**The task**
Reproduce the complete set of records exactly. No picture is to appear in the copy.

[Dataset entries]
--- START ---

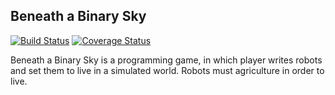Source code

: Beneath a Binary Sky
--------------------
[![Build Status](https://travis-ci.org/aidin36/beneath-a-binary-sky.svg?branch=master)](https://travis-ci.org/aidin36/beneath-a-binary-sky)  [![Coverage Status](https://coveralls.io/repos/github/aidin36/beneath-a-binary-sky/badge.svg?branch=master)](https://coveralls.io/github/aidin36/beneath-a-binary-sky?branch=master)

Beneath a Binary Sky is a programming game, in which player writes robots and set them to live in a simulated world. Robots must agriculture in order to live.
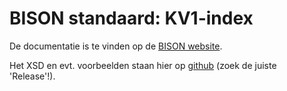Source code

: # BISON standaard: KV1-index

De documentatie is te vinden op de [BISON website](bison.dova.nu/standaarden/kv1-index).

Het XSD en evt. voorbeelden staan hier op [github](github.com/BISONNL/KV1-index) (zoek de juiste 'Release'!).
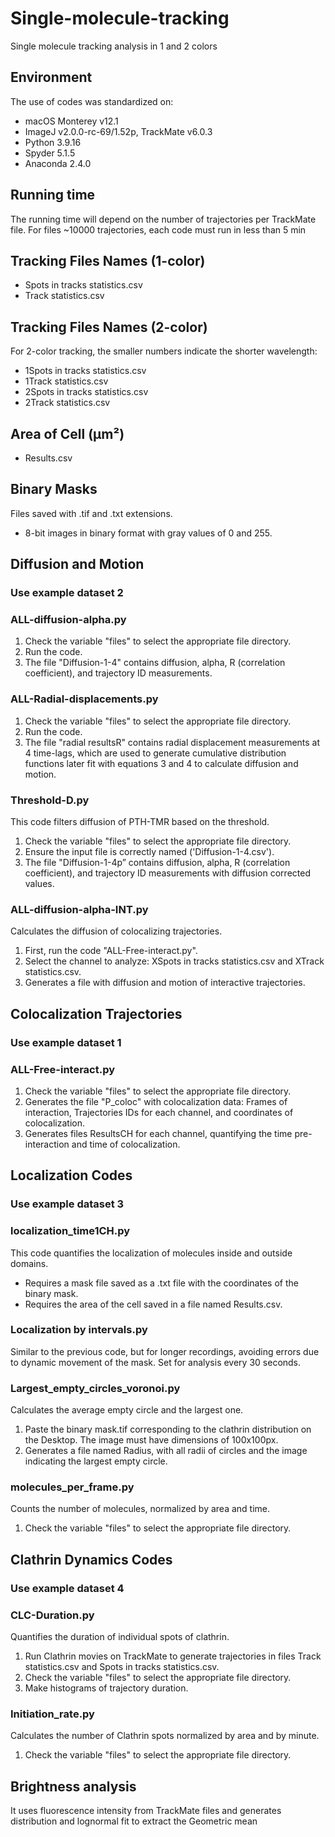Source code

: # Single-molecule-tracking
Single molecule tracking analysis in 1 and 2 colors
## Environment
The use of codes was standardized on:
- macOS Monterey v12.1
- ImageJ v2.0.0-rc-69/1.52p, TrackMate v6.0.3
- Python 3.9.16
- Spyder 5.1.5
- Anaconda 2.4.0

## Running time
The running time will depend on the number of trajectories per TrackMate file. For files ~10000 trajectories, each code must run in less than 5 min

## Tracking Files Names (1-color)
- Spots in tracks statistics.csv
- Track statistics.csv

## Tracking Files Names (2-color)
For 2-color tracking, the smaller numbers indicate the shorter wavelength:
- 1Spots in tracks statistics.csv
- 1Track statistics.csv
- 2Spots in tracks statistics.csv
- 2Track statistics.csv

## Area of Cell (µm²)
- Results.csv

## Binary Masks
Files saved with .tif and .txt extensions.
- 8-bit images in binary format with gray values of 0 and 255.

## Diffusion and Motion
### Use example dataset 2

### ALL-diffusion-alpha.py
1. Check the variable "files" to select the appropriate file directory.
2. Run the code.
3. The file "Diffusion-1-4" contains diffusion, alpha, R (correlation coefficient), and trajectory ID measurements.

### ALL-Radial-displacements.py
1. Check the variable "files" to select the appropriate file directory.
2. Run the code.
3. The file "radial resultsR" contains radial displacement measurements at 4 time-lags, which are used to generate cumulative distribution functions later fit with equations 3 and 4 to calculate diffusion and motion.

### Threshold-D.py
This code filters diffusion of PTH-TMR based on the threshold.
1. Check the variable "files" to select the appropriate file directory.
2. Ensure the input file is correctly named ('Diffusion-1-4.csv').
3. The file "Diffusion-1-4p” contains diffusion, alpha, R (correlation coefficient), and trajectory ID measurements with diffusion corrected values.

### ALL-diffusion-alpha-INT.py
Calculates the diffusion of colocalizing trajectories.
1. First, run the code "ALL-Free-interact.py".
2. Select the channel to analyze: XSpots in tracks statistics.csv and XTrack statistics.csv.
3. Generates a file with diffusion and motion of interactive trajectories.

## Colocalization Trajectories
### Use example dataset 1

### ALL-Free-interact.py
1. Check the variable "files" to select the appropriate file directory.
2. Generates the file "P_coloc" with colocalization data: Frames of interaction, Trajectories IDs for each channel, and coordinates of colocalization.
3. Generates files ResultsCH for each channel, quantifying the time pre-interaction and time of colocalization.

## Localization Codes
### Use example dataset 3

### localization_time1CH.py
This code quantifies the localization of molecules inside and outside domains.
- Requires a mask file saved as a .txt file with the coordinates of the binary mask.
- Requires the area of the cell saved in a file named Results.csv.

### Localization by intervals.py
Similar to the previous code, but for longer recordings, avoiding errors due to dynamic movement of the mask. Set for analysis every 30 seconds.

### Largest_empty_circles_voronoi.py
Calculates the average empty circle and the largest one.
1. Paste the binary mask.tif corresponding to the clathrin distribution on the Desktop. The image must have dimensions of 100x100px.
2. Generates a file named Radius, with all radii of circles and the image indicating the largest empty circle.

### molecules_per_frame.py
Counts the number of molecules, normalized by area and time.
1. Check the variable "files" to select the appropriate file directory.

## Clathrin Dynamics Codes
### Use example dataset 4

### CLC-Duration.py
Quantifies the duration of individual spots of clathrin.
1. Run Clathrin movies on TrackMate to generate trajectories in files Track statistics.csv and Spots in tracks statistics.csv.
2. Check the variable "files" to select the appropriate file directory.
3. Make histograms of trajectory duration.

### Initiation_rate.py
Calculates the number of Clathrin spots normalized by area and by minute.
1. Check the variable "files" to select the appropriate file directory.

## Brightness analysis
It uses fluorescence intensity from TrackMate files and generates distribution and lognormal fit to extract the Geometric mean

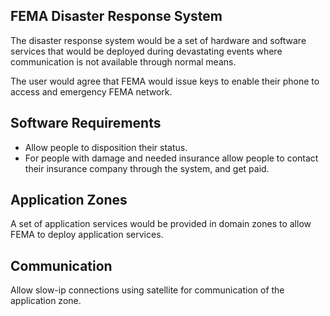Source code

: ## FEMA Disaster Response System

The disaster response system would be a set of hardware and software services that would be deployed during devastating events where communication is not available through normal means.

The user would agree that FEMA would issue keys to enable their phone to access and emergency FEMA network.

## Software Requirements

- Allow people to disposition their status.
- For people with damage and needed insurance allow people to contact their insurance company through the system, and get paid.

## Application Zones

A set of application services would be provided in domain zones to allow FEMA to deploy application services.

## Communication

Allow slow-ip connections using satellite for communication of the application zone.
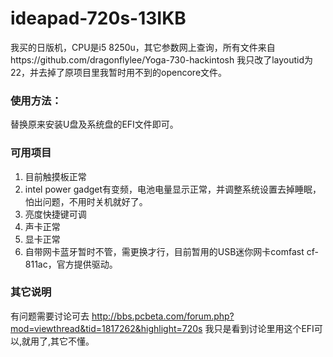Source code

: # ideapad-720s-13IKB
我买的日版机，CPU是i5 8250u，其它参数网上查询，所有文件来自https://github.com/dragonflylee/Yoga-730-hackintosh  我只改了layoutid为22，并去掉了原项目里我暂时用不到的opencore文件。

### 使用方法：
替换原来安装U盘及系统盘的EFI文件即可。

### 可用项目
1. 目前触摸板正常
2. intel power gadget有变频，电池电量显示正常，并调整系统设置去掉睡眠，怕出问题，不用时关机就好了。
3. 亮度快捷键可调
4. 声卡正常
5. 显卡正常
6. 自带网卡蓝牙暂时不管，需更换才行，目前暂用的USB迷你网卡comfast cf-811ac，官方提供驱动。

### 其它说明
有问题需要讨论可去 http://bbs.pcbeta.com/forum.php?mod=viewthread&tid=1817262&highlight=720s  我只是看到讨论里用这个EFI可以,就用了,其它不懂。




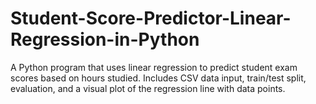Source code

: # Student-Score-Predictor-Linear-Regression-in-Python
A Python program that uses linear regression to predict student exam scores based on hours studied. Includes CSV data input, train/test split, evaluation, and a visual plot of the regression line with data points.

--- END ---

**Result of the exercise**
Source code

: Beneath a Binary Sky
--------------------
[![Build Status](https://travis-ci.org/aidin36/beneath-a-binary-sky.svg?branch=master)](https://travis-ci.org/aidin36/beneath-a-binary-sky)  [![Coverage Status](https://coveralls.io/repos/github/aidin36/beneath-a-binary-sky/badge.svg?branch=master)](https://coveralls.io/github/aidin36/beneath-a-binary-sky?branch=master)

Beneath a Binary Sky is a programming game, in which player writes robots and set them to live in a simulated world. Robots must agriculture in order to live.
Source code

: # BISON standaard: KV1-index

De documentatie is te vinden op de [BISON website](bison.dova.nu/standaarden/kv1-index).

Het XSD en evt. voorbeelden staan hier op [github](github.com/BISONNL/KV1-index) (zoek de juiste 'Release'!).
Source code

: # Single-molecule-tracking
Single molecule tracking analysis in 1 and 2 colors
## Environment
The use of codes was standardized on:
- macOS Monterey v12.1
- ImageJ v2.0.0-rc-69/1.52p, TrackMate v6.0.3
- Python 3.9.16
- Spyder 5.1.5
- Anaconda 2.4.0

## Running time
The running time will depend on the number of trajectories per TrackMate file. For files ~10000 trajectories, each code must run in less than 5 min

## Tracking Files Names (1-color)
- Spots in tracks statistics.csv
- Track statistics.csv

## Tracking Files Names (2-color)
For 2-color tracking, the smaller numbers indicate the shorter wavelength:
- 1Spots in tracks statistics.csv
- 1Track statistics.csv
- 2Spots in tracks statistics.csv
- 2Track statistics.csv

## Area of Cell (µm²)
- Results.csv

## Binary Masks
Files saved with .tif and .txt extensions.
- 8-bit images in binary format with gray values of 0 and 255.

## Diffusion and Motion
### Use example dataset 2

### ALL-diffusion-alpha.py
1. Check the variable "files" to select the appropriate file directory.
2. Run the code.
3. The file "Diffusion-1-4" contains diffusion, alpha, R (correlation coefficient), and trajectory ID measurements.

### ALL-Radial-displacements.py
1. Check the variable "files" to select the appropriate file directory.
2. Run the code.
3. The file "radial resultsR" contains radial displacement measurements at 4 time-lags, which are used to generate cumulative distribution functions later fit with equations 3 and 4 to calculate diffusion and motion.

### Threshold-D.py
This code filters diffusion of PTH-TMR based on the threshold.
1. Check the variable "files" to select the appropriate file directory.
2. Ensure the input file is correctly named ('Diffusion-1-4.csv').
3. The file "Diffusion-1-4p” contains diffusion, alpha, R (correlation coefficient), and trajectory ID measurements with diffusion corrected values.

### ALL-diffusion-alpha-INT.py
Calculates the diffusion of colocalizing trajectories.
1. First, run the code "ALL-Free-interact.py".
2. Select the channel to analyze: XSpots in tracks statistics.csv and XTrack statistics.csv.
3. Generates a file with diffusion and motion of interactive trajectories.

## Colocalization Trajectories
### Use example dataset 1

### ALL-Free-interact.py
1. Check the variable "files" to select the appropriate file directory.
2. Generates the file "P_coloc" with colocalization data: Frames of interaction, Trajectories IDs for each channel, and coordinates of colocalization.
3. Generates files ResultsCH for each channel, quantifying the time pre-interaction and time of colocalization.

## Localization Codes
### Use example dataset 3

### localization_time1CH.py
This code quantifies the localization of molecules inside and outside domains.
- Requires a mask file saved as a .txt file with the coordinates of the binary mask.
- Requires the area of the cell saved in a file named Results.csv.

### Localization by intervals.py
Similar to the previous code, but for longer recordings, avoiding errors due to dynamic movement of the mask. Set for analysis every 30 seconds.

### Largest_empty_circles_voronoi.py
Calculates the average empty circle and the largest one.
1. Paste the binary mask.tif corresponding to the clathrin distribution on the Desktop. The image must have dimensions of 100x100px.
2. Generates a file named Radius, with all radii of circles and the image indicating the largest empty circle.

### molecules_per_frame.py
Counts the number of molecules, normalized by area and time.
1. Check the variable "files" to select the appropriate file directory.

## Clathrin Dynamics Codes
### Use example dataset 4

### CLC-Duration.py
Quantifies the duration of individual spots of clathrin.
1. Run Clathrin movies on TrackMate to generate trajectories in files Track statistics.csv and Spots in tracks statistics.csv.
2. Check the variable "files" to select the appropriate file directory.
3. Make histograms of trajectory duration.

### Initiation_rate.py
Calculates the number of Clathrin spots normalized by area and by minute.
1. Check the variable "files" to select the appropriate file directory.

## Brightness analysis
It uses fluorescence intensity from TrackMate files and generates distribution and lognormal fit to extract the Geometric mean

Source code

: ## FEMA Disaster Response System

The disaster response system would be a set of hardware and software services that would be deployed during devastating events where communication is not available through normal means.

The user would agree that FEMA would issue keys to enable their phone to access and emergency FEMA network.

## Software Requirements

- Allow people to disposition their status.
- For people with damage and needed insurance allow people to contact their insurance company through the system, and get paid.

## Application Zones

A set of application services would be provided in domain zones to allow FEMA to deploy application services.

## Communication

Allow slow-ip connections using satellite for communication of the application zone.
Source code

: # ideapad-720s-13IKB
我买的日版机，CPU是i5 8250u，其它参数网上查询，所有文件来自https://github.com/dragonflylee/Yoga-730-hackintosh  我只改了layoutid为22，并去掉了原项目里我暂时用不到的opencore文件。

### 使用方法：
替换原来安装U盘及系统盘的EFI文件即可。

### 可用项目
1. 目前触摸板正常
2. intel power gadget有变频，电池电量显示正常，并调整系统设置去掉睡眠，怕出问题，不用时关机就好了。
3. 亮度快捷键可调
4. 声卡正常
5. 显卡正常
6. 自带网卡蓝牙暂时不管，需更换才行，目前暂用的USB迷你网卡comfast cf-811ac，官方提供驱动。

### 其它说明
有问题需要讨论可去 http://bbs.pcbeta.com/forum.php?mod=viewthread&tid=1817262&highlight=720s  我只是看到讨论里用这个EFI可以,就用了,其它不懂。




Source code

: # Student-Score-Predictor-Linear-Regression-in-Python
A Python program that uses linear regression to predict student exam scores based on hours studied. Includes CSV data input, train/test split, evaluation, and a visual plot of the regression line with data points.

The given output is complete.